• **BRIEF**:
Every line of the data that contains the string "btnPOST" must be copied.

• **DATASET RECORDS**:

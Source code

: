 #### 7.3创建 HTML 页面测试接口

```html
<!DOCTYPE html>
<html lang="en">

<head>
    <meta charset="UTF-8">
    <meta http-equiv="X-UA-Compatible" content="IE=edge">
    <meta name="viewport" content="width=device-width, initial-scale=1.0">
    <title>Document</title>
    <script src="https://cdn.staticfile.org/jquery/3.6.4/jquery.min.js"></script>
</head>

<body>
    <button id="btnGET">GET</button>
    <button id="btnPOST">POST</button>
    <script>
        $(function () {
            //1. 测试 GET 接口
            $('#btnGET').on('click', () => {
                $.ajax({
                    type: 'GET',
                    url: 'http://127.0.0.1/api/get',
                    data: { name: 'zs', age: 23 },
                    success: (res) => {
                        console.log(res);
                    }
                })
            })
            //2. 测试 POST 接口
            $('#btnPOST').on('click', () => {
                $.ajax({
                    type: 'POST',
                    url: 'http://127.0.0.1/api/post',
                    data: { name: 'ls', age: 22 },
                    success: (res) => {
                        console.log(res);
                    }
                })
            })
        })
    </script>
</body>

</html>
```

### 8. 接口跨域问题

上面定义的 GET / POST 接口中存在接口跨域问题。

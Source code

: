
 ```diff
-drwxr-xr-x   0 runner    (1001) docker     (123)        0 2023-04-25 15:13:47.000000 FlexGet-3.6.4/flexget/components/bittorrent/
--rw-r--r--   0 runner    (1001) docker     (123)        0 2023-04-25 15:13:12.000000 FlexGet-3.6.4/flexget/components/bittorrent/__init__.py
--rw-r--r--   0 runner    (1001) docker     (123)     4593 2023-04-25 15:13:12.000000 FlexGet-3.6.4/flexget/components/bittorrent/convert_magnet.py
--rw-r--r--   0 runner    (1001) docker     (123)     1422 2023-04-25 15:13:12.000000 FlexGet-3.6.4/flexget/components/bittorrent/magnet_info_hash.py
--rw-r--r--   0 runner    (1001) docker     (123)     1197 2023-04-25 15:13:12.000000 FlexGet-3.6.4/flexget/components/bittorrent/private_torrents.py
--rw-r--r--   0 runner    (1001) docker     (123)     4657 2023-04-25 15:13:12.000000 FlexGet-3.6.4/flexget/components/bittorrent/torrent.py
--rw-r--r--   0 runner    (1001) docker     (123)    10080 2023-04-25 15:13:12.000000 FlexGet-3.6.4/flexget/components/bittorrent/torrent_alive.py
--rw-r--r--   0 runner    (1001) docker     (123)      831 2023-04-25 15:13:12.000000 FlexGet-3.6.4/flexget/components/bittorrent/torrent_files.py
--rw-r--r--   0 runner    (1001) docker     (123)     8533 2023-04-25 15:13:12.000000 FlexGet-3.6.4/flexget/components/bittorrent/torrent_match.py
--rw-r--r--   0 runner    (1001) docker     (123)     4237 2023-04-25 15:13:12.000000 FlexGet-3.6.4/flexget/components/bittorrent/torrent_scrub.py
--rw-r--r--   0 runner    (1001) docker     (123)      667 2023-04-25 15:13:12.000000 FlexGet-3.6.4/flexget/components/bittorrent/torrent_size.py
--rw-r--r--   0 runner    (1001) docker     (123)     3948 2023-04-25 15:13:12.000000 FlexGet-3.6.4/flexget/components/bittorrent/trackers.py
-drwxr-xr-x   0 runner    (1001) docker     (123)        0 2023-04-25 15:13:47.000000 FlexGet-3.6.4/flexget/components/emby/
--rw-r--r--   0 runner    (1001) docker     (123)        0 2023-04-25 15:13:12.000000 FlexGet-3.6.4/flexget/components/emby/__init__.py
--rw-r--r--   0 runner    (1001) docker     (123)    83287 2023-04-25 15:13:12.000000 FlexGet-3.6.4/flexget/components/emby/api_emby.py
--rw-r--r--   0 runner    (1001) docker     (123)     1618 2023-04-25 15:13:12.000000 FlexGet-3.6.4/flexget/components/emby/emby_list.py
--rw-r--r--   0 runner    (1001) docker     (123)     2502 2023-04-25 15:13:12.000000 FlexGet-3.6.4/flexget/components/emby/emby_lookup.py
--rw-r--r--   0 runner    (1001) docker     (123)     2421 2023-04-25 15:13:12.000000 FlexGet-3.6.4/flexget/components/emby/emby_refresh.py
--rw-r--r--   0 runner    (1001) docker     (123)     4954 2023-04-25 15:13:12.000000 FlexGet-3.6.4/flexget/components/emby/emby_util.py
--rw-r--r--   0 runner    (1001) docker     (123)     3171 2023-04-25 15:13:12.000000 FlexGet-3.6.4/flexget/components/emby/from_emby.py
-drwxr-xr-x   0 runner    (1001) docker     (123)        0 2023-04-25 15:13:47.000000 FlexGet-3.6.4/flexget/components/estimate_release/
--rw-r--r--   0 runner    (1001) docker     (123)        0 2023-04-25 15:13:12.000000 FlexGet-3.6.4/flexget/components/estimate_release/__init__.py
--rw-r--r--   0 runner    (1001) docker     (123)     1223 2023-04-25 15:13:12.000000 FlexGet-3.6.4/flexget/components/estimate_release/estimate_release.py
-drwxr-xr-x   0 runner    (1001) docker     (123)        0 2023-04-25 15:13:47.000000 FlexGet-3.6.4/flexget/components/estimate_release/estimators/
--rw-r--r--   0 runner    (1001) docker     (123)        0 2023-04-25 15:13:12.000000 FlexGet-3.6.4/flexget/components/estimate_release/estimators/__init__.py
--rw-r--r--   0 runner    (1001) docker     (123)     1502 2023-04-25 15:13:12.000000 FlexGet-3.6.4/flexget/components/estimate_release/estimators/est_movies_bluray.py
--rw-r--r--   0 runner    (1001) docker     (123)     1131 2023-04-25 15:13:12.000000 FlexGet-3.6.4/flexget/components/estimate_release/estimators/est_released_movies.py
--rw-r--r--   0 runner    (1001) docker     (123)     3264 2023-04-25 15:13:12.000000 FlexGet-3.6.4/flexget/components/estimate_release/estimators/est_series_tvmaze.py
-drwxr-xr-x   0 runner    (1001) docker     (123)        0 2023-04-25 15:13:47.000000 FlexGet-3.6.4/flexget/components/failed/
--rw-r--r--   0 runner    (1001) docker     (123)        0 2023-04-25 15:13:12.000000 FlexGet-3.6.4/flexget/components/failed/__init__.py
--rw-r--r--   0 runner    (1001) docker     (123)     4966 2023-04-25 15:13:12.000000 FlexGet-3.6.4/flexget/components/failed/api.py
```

• **EXERCISE RESULT**:
    <button id="btnPOST">POST</button>
            $('#btnPOST').on('click', () => {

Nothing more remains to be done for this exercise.